■ Action item ■
Only lines holding "distribution" are wanted; copy each of them from the records below.

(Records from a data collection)
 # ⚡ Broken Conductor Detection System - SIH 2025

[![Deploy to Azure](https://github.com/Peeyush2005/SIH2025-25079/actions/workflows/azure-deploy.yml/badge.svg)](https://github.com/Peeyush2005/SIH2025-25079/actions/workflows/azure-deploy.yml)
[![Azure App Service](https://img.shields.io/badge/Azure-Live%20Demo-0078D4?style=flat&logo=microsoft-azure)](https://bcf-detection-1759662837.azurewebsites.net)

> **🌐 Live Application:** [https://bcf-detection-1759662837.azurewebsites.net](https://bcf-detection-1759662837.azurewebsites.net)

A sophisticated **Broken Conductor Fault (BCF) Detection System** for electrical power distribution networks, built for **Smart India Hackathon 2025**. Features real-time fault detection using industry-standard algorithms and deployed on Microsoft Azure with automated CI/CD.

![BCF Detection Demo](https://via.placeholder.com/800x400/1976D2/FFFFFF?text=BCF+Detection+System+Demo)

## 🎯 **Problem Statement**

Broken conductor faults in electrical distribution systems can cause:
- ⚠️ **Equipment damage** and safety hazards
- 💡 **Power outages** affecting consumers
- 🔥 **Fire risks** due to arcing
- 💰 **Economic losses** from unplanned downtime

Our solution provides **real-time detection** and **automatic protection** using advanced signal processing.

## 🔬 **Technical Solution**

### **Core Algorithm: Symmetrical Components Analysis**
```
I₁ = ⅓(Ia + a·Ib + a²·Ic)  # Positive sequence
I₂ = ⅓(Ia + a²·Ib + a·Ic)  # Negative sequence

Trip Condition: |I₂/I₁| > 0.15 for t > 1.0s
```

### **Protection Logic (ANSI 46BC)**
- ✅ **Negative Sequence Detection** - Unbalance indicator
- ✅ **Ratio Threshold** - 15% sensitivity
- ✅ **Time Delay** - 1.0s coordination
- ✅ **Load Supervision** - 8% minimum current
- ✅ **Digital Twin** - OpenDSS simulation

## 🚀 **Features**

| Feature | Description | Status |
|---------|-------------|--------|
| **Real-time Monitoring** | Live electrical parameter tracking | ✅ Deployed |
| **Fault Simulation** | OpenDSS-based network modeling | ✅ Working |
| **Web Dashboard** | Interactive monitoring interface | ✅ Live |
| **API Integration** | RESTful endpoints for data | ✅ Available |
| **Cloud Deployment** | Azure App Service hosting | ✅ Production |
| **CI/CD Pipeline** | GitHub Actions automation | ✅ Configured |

■ Answer section ■
A sophisticated **Broken Conductor Fault (BCF) Detection System** for electrical power distribution networks, built for **Smart India Hackathon 2025**. Features real-time fault detection using industry-standard algorithms and deployed on Microsoft Azure with automated CI/CD.
Broken conductor faults in electrical distribution systems can cause:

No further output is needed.